**Exercise:** The answer must consist only of the lines from the line with "CONDITIONS OF ANY" to the line with "- Health and fitness stats, like", both included, exactly as they stand below.

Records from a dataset
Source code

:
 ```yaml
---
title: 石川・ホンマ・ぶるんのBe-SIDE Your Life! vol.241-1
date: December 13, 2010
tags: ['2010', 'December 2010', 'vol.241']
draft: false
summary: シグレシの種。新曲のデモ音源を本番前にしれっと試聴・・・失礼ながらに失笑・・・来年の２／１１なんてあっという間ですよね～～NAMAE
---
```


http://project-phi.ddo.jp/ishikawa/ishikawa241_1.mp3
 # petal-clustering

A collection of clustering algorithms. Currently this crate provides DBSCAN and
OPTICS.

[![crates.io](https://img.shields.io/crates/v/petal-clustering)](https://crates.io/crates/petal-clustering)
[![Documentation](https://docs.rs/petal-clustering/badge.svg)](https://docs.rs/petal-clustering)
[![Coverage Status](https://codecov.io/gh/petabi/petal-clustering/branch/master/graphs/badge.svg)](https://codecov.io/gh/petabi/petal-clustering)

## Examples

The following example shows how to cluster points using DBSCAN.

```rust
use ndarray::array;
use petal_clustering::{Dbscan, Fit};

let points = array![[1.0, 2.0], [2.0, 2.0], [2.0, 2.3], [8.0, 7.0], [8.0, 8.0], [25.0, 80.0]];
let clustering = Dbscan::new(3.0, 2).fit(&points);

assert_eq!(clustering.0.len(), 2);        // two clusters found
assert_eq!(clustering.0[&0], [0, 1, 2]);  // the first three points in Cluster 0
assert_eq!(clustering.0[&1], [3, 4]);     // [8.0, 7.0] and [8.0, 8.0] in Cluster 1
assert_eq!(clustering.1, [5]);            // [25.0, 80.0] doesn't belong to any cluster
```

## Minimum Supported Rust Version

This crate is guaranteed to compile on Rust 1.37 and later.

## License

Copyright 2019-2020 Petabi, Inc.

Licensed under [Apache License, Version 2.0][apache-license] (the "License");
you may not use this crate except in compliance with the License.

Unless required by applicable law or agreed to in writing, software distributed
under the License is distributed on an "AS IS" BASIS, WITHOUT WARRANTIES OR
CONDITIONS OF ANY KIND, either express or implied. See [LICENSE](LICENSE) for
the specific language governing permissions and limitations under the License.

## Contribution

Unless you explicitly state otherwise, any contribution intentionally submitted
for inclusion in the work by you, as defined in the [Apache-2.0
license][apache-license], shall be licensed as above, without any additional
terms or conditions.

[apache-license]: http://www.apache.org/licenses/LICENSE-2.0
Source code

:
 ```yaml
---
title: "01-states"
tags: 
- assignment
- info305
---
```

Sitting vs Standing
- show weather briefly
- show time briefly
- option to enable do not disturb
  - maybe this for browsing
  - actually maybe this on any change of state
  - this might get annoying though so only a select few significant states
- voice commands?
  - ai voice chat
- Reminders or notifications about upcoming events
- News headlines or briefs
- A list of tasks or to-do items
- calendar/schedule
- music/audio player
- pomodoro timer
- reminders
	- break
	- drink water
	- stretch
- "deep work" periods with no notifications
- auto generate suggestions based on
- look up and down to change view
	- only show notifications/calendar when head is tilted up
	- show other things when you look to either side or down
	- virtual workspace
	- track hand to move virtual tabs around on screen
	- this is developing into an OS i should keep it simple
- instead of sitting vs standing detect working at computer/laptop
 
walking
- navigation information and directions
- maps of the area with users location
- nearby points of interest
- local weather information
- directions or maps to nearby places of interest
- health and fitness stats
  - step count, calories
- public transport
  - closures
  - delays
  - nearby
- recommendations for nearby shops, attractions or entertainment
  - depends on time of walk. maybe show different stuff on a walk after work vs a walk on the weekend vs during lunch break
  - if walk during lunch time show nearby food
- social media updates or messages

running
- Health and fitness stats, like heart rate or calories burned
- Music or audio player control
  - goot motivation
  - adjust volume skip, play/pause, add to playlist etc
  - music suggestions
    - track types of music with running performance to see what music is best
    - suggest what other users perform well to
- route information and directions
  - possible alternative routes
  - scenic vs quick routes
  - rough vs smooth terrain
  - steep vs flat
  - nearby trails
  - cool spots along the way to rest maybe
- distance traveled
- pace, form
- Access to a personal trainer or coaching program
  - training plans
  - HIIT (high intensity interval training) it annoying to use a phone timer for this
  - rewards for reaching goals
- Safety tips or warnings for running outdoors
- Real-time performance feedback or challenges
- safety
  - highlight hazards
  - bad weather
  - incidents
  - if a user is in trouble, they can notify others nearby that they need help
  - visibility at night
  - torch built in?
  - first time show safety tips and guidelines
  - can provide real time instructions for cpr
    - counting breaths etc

**Answer section:**
CONDITIONS OF ANY KIND, either express or implied. See [LICENSE](LICENSE) for
the specific language governing permissions and limitations under the License.

## Contribution

Unless you explicitly state otherwise, any contribution intentionally submitted
for inclusion in the work by you, as defined in the [Apache-2.0
license][apache-license], shall be licensed as above, without any additional
terms or conditions.

[apache-license]: http://www.apache.org/licenses/LICENSE-2.0
Source code

:
 ```yaml
---
title: "01-states"
tags: 
- assignment
- info305
---
```

Sitting vs Standing
- show weather briefly
- show time briefly
- option to enable do not disturb
  - maybe this for browsing
  - actually maybe this on any change of state
  - this might get annoying though so only a select few significant states
- voice commands?
  - ai voice chat
- Reminders or notifications about upcoming events
- News headlines or briefs
- A list of tasks or to-do items
- calendar/schedule
- music/audio player
- pomodoro timer
- reminders
	- break
	- drink water
	- stretch
- "deep work" periods with no notifications
- auto generate suggestions based on
- look up and down to change view
	- only show notifications/calendar when head is tilted up
	- show other things when you look to either side or down
	- virtual workspace
	- track hand to move virtual tabs around on screen
	- this is developing into an OS i should keep it simple
- instead of sitting vs standing detect working at computer/laptop
 
walking
- navigation information and directions
- maps of the area with users location
- nearby points of interest
- local weather information
- directions or maps to nearby places of interest
- health and fitness stats
  - step count, calories
- public transport
  - closures
  - delays
  - nearby
- recommendations for nearby shops, attractions or entertainment
  - depends on time of walk. maybe show different stuff on a walk after work vs a walk on the weekend vs during lunch break
  - if walk during lunch time show nearby food
- social media updates or messages

running
- Health and fitness stats, like heart rate or calories burned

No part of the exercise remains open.